Technology
Pandemic Raises Cryptos' Charms For Investors, Concerns Linger – Survey

The study suggests changing perceptions of cryptocurrencies among institutional investors and wealth managers, with more regarding the sector favourably.
Almost half of institutional investors and wealth managers polled
recently regard cryptocurrencies more positively since the
coronavirus crisis erupted, according to London-based
digital hedge fund manager Nickel
Digital Asset Management.
Its survey of institutional investors and wealth managers, who
collectively manage around $108.4 billion, showed that 43 per
cent regard cryptocurrencies more favourably, while 35 per
cent said that their views had warmed slightly. A key concern for
investors, above volatility and regulation, is security, with 79
per cent saying asset custody as being the key consideration
over whether to invest in this space. Custodians offer
safekeeping solutions for investors in order to minimise
risk.
The report involved interviews with 50 wealth managers and 50
institutional investors across the US, the UK, Germany, France
and the United Arab Emirates.
When asked to pick their three main reasons for developing a more
positive view of cryptocurrencies since the pandemic started, 58
per cent of professional investors cited strong capital growth,
followed by 53 per cent who said it is because many crypto and
digital assets have shown attractive diversification benefits
when compared with mainstream asset classes.

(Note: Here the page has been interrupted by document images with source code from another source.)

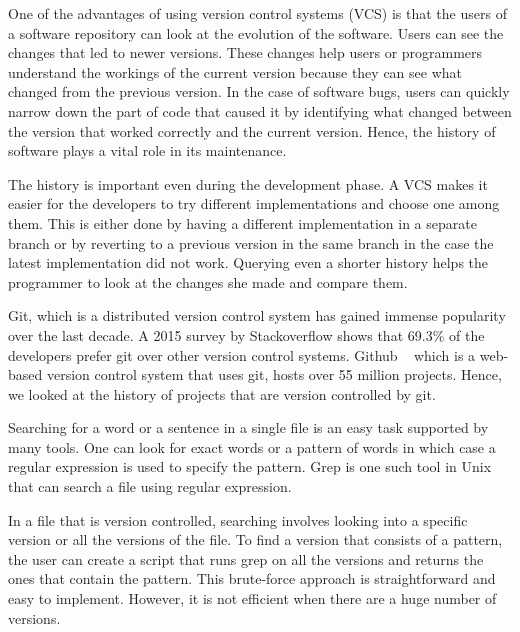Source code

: 


One of the advantages of using version control systems (VCS) is that the users of a software repository can look at the evolution of the software. Users can see the changes that led to newer versions. These changes help users or programmers understand the workings of the current version because they can see what changed from the previous version. In the case of software bugs, users can quickly narrow down the part of code that caused it by identifying what changed between the version that worked correctly and the current version. Hence, the history of software plays a vital role in its maintenance. 


The history is important even during the development phase. A VCS makes it easier for the developers to try different implementations and choose one among them. This is either done by having a different implementation in a separate branch or by reverting to a previous version in the same branch in the case the latest implementation did not work. Querying even a shorter history helps the programmer to look at the changes she made and compare them.

Git, which is a distributed version control system has gained immense popularity over the last decade. A 2015 survey by Stackoverflow shows that 69.3$\%$ of the developers prefer git over other version control systems. Github ~\cite{github} which is a web-based version control system that uses git, hosts over 55 million projects. Hence, we looked at the history of projects that are version controlled by git.


Searching for a word or a sentence in a single file is an easy task supported by many tools.%
One can look for exact words or a pattern of words in which case a regular expression is used to specify the pattern. 
Grep is one such tool in Unix that can search a file using regular expression. 


In a file that is version controlled, searching involves looking into a specific version or all the versions of the file. To find a version that consists of a pattern, the user can create a script that runs grep on all the versions and returns	 the ones that contain the pattern. This brute-force approach is straightforward and easy to implement. However, it is not efficient when there are a huge number of versions.


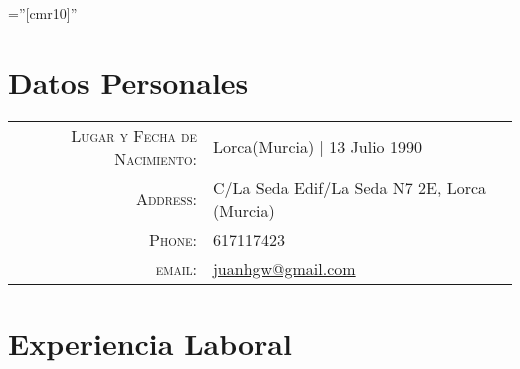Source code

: \documentclass[a4paper,10pt]{article} %
\begin{document}
\pagestyle{empty} %

\font\fb=''[cmr10]'' %


\par{\bigskip\par} %

\section{Datos Personales}

\begin{tabular}{rl}
\textsc{Lugar y Fecha de Nacimiento:} & Lorca(Murcia)  | 13 Julio 1990 \\
\textsc{Address:} & C/La Seda Edif/La Seda N7 2E, Lorca (Murcia) \\
\textsc{Phone:} & 617117423\\
\textsc{email:} & \href{mailto:juanhgw@gmail.com}{juanhgw@gmail.com}
\end{tabular}


\section{Experiencia Laboral}
\end{document}
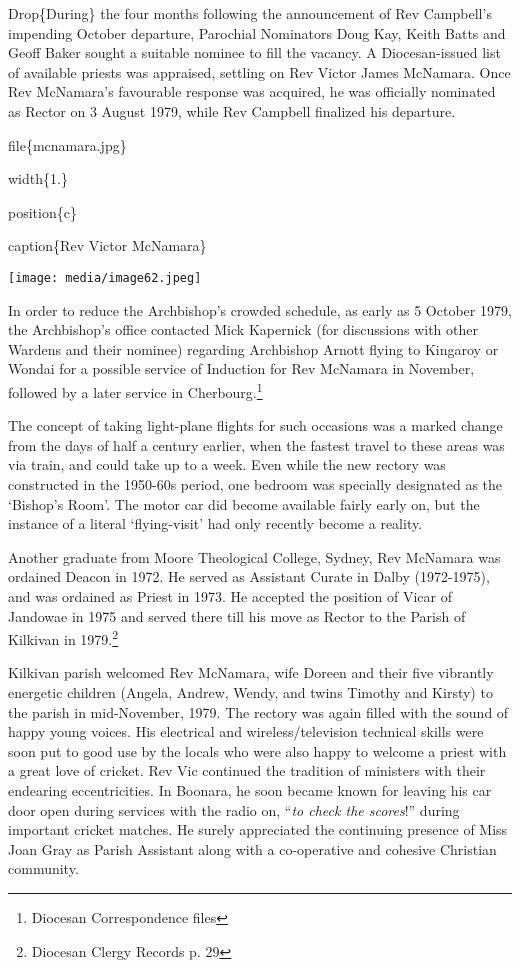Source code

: Drop\{During\} the four months following the announcement of Rev Campbell's impending October departure, Parochial Nominators Doug Kay, Keith Batts and Geoff Baker sought a suitable nominee to fill the vacancy. A Diocesan-issued list of available priests was appraised, settling on Rev Victor James McNamara. Once Rev McNamara's favourable response was acquired, he was officially nominated as Rector on 3 August 1979, while Rev Campbell finalized his departure.

file\{mcnamara.jpg\}

width\{1.\}

position\{c\}

caption\{Rev Victor McNamara\}

\texttt{[image: media/image62.jpeg]}

In order to reduce the Archbishop's crowded schedule, as early as 5 October 1979, the Archbishop's office contacted Mick Kapernick (for discussions with other Wardens and their nominee) regarding Archbishop Arnott flying to Kingaroy or Wondai for a possible service of Induction for Rev McNamara in November, followed by a later service in Cherbourg.\footnote{Diocesan Correspondence files}

The concept of taking light-plane flights for such occasions was a marked change from the days of half a century earlier, when the fastest travel to these areas was via train, and could take up to a week. Even while the new rectory was constructed in the 1950-60s period, one bedroom was specially designated as the `Bishop's Room'. The motor car did become available fairly early on, but the instance of a literal `flying-visit' had only recently become a reality.

Another graduate from Moore Theological College, Sydney, Rev McNamara was ordained Deacon in 1972. He served as Assistant Curate in Dalby (1972-1975), and was ordained as Priest in 1973. He accepted the position of Vicar of Jandowae in 1975 and served there till his move as Rector to the Parish of Kilkivan in 1979.\footnote{Diocesan Clergy Records p. 29}

Kilkivan parish welcomed Rev McNamara, wife Doreen and their five vibrantly energetic children (Angela, Andrew, Wendy, and twins Timothy and Kirsty) to the parish in mid-November, 1979. The rectory was again filled with the sound of happy young voices. His electrical and wireless/television technical skills were soon put to good use by the locals who were also happy to welcome a priest with a great love of cricket. Rev Vic continued the tradition of ministers with their endearing eccentricities. In Boonara, he soon became known for leaving his car door open during services with the radio on, ``\emph{to check the scores}!'' during important cricket matches. He surely appreciated the continuing presence of Miss Joan Gray as Parish Assistant along with a co-operative and cohesive Christian community.

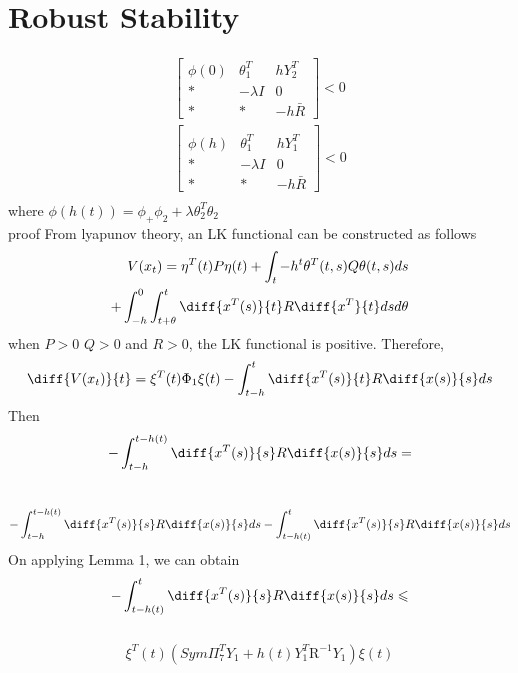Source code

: \documentclass[journal]{IEEEtran}
\begin{document}
\section{Robust Stability}
  \begin{align}
  \begin{bmatrix}
     \phi(0)&\theta _1^T&hY_2^T\\
     *&-\lambda I&0\\
     *& * & -h\bar{R}
   \end{bmatrix} < 0 \\
  \begin{bmatrix} \\
     \phi(h)&\theta _1^T&hY_1^T\\
     *&-\lambda I&0\\
     *& * & -h\bar{R}
   \end{bmatrix} < 0 \\
 \end{align}
where $\phi(h(t))=\phi _+ \phi _2 + \lambda \theta _2^T \theta _2$   
\\
proof
From lyapunov theory, an LK functional can be constructed as follows
\begin{align}
  V(x_t) = \eta ^T (t)P \eta(t) + \int _t-h^t \theta ^T(t,s)Q\theta(t,s)ds  \\ +\int _{-h} ^0 \int _{t+\theta}^t\diff{x^T(s)}{t}R\diff{x^T}{t}dsd\theta
\end{align}
when $P>0$ $Q> 0$ and $R>0$, the LK functional is positive. 
Therefore,
\begin{equation}
  \diff{V(x_t)}{t}= \xi ^T (t)\Phi _1 \xi (t) - \int _{t-h}^t \diff{x^T(s)}{t}R\diff{x(s)}{s} ds
\end{equation}
Then 
 \begin{equation}
   - \int ^{t-h(t)}_{t-h}\diff{x^T(s)}{s}R\diff{x(s)}{s}ds =
\end{equation}
\\
\begin{equation}
 -\int^{t-h(t)}_{t-h}\diff{x^T(s)}{s}R\diff{x(s)}{s}ds   -\int^{t}_{t-h(t)}\diff{x^T(s)}{s}R\diff{x(s)}{s}ds
 \end{equation}
On applying Lemma 1, we can obtain 
\begin{equation}
 -\int^{t}_{t-h(t)}\diff{x^T(s)}{s}R\diff{x(s)}{s}ds \leqslant 
\end{equation}
\\
\begin{equation}
\xi ^T (t)(Sym{\Pi^{T}_{7}Y_1} + h(t)Y^{T}_{1}\text{\~{R}}^{-1}Y_1)\xi (t)
\end{equation}
\end{document}
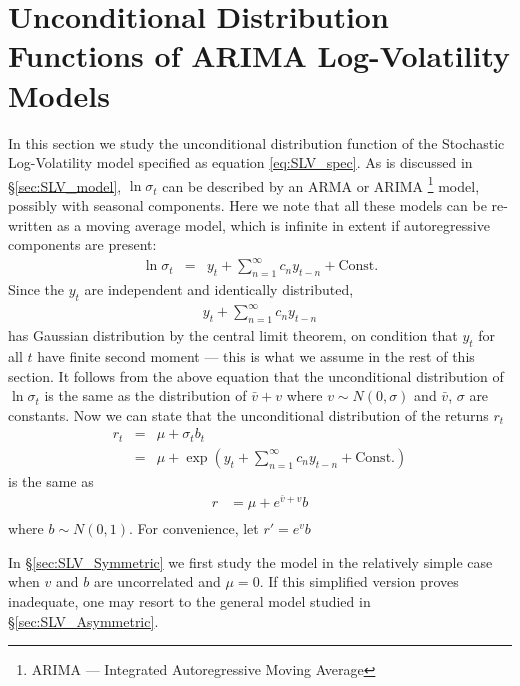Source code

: \section{Unconditional Distribution Functions of ARIMA Log-Volatility
  Models}\label{sec:XieCalc}
In this section we study the unconditional distribution function of
the Stochastic Log-Volatility model specified as equation
\ref{eq:SLV_spec}. As is discussed in \S\ref{sec:SLV_model},
$\ln\sigma_t$ can be described by an ARMA or ARIMA \footnote{ARIMA ---
  Integrated Autoregressive Moving Average} model, possibly with
seasonal components. Here we note that all these models can be
re-written as a moving average model, which is infinite in extent if
autoregressive components are present:
\begin{eqnarray*}
  \ln \sigma_t &=& y_t + \sum_{n=1}^\infty c_n y_{t-n} + \text{Const.}
\end{eqnarray*}
Since the $y_t$ are independent and identically distributed,
\begin{eqnarray*}
  y_t + \sum_{n=1}^\infty c_n y_{t-n}  
\end{eqnarray*}
has Gaussian distribution by the central limit theorem, on condition
that $y_t$ for all $t$ have finite second moment --- this is what we
assume in the rest of this section. It follows from the above equation
that the unconditional distribution of $\ln \sigma_t$ is the same as the
distribution of $\bar{v} + v$ where $v \sim N(0, \sigma)$ and
$\bar{v}$, $\sigma$ are constants. Now we can state that the
unconditional distribution of the returns $r_t$
\begin{eqnarray*}
  r_t &=& \mu + \sigma_t b_t\\
  &=& \mu + \exp\left(
    y_t + \sum_{n=1}^\infty c_n y_{t-n} + \text{Const.}
  \right)
\end{eqnarray*}
 is the same as
\begin{equation}  \label{eq:UnconditionalPdf}
  \begin{aligned}
    r &= \mu + e^{\bar{v} + v} b \\
  \end{aligned}
\end{equation}
where $b \sim N(0, 1)$. For convenience, let $r' = e^v b$

In \S\ref{sec:SLV_Symmetric} we first study the model in the
relatively simple case when $v$ and $b$ are uncorrelated and $\mu
= 0$. If this simplified version proves inadequate, one may resort to
the general model studied in \S\ref{sec:SLV_Asymmetric}.

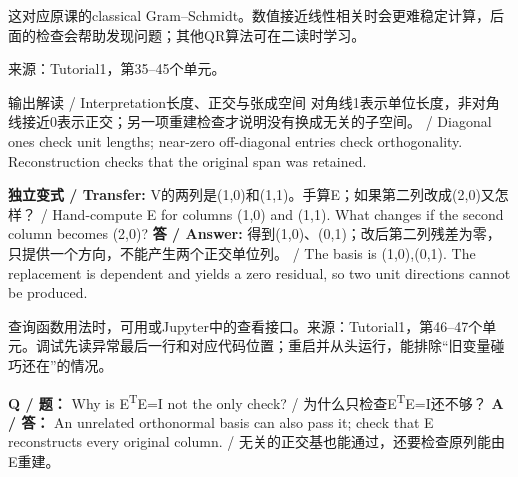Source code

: 这对应原课的classical Gram–Schmidt。数值接近线性相关时会更难稳定计算，后面的检查会帮助发现问题；其他QR算法可在二读时学习。


来源：Tutorial1，第35–45个单元。












\begin{StudyBlock}{输出解读 / Interpretation}{长度、正交与张成空间}
对角线1表示单位长度，非对角线接近0表示正交；另一项重建检查才说明没有换成无关的子空间。 / Diagonal ones check unit lengths; near-zero off-diagonal entries check orthogonality. Reconstruction checks that the original span was retained.
\end{StudyBlock}


\textbf{独立变式 / Transfer:} V的两列是(1,0)和(1,1)。手算E；如果第二列改成(2,0)又怎样？ / Hand-compute E for columns (1,0) and (1,1). What changes if the second column becomes (2,0)?
\textbf{答 / Answer:} 得到(1,0)、(0,1)；改后第二列残差为零，只提供一个方向，不能产生两个正交单位列。 / The basis is (1,0),(0,1). The replacement is dependent and yields a zero residual, so two unit directions cannot be produced.











查询函数用法时，可用或Jupyter中的查看接口。来源：Tutorial1，第46–47个单元。调试先读异常最后一行和对应代码位置；重启并从头运行，能排除“旧变量碰巧还在”的情况。


\textbf{Q / 题：} Why is E\textsuperscript{T}E=I not the only check? / 为什么只检查E\textsuperscript{T}E=I还不够？
\textbf{A / 答：} An unrelated orthonormal basis can also pass it; check that E reconstructs every original column. / 无关的正交基也能通过，还要检查原列能由E重建。


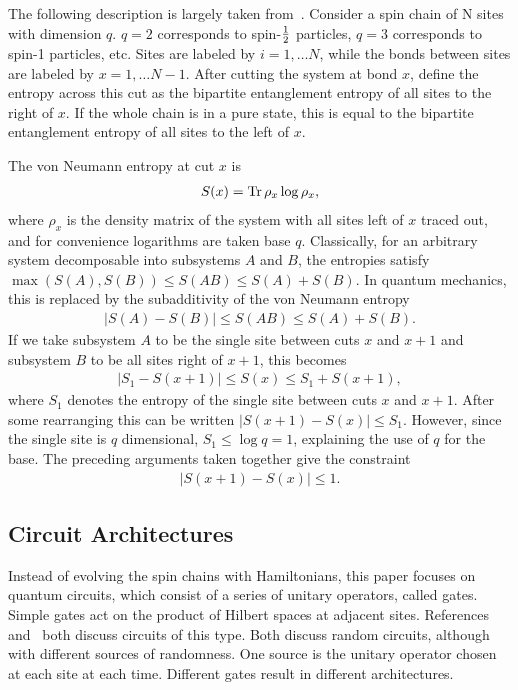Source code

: The following description is largely taken from~\cite{Nahum2017}. Consider a spin chain of N sites with dimension $q$. $q=2$ corresponds to spin-$\frac{1}{2}$ particles, $q=3$ corresponds to spin-1 particles, etc. Sites are labeled by $i=1,\dots N$, while the bonds between sites are labeled by $x = 1,\dots N-1$. After cutting the system at bond $x$, define the entropy across this cut as the bipartite entanglement entropy of all sites to the right of $x$. If the whole chain is in a pure state, this is equal to the bipartite entanglement entropy of all sites to the left of $x$.

The von Neumann entropy at cut $x$ is
\begin{align}
S(x) = \-\operatorname{Tr}\rho_x\log\rho_x, \label{eqn:vonneu}
\end{align}
where $\rho_x$ is the density matrix of the system with all sites left of $x$ traced out, and for convenience logarithms are taken base $q$. Classically, for an arbitrary system decomposable into subsystems $A$ and $B$, the entropies satisfy $\max(S(A), S(B)) \leq S(AB)\leq S(A) + S(B)$. In quantum mechanics, this is replaced by the subadditivity of the von Neumann entropy 
\begin{align}
\left|S(A)-S(B)\right| \leq S(AB)\leq S(A) + S(B). \label{eqn:subadd}
\end{align}
If we take subsystem $A$ to be the single site between cuts $x$ and $x+1$ and subsystem $B$ to be all sites right of $x+1$, this becomes
\begin{align}
\left|S_1 - S(x+1)\right| \leq S(x) \leq S_1 + S(x+1),
\end{align}
where $S_1$ denotes the entropy of the single site between cuts $x$ and $x+1$. After some rearranging this can be written $\left|S(x+1) - S(x)\right| \leq S_1$. However, since the single site is $q$ dimensional, $S_1 \leq \log q = 1$, explaining the use of $q$ for the base. The preceding arguments taken together give the constraint
\begin{align}
\left|S(x+1) - S(x)\right| \leq 1. \label{eqn:offbyone}
\end{align}

\subsection{Circuit Architectures} \emph{}\label{sub:arch}

Instead of evolving the spin chains with Hamiltonians, this paper focuses on quantum circuits, which consist of a series of unitary operators, called gates. Simple gates act on the product of Hilbert spaces at adjacent sites. References~\cite{Keyserlingk} and~\cite{Nahum2017} both discuss circuits of this type. Both discuss random circuits, although with different sources of randomness. One source is the unitary operator chosen at each site at each time. Different gates result in different architectures.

“Many cryptocurrencies have performed well since the coronavirus
crisis started. From 1st January 2020, the value of bitcoin and
Ethereum has increased by 460 per cent and 1812 per cent
respectively,” Fiona King, head of institutional sales, Nickel
Digital, said. “The crypto and digital markets have also matured
a great deal, providing greater custodial services and liquidity
for example. There is still much more to be done – especially in
regulation – but the market will continue to evolve and grow, and
as this happens long-term perceptions of crypto and digital
assets will improve even further, and professional investors will
increase their allocation to them.”
Some 47 per cent of respondents cited improving custodial services in their three main reasons for having a more positive view of crypto currencies, and 41 per cent said growth in market capitalisation and its positive impact on liquidity were among their top three reasons.
According to the research, 78 per cent of investors now have a positive or constructive view of bitcoin, with only 9 per cent saying their perception of the cryptocurrency is negative. The corresponding figures for Ethereum are 77 per cent and 7 per cent respectively.
While the crypto boom is creating huge wealth for financial
intermediaries, crypto assets remain relatively volatile and
regulators around the world continue to keep a wary eye on it,
although some are more liberal than others. Just this week, the
Monetary Authority of Singapore
announced rules designed to clamp down on retail investors'
use of cryptocurrencies, while the UK government said this week
that it is due to introduce legislation to regulate the
advertising of crypto assets to prevent mis-selling.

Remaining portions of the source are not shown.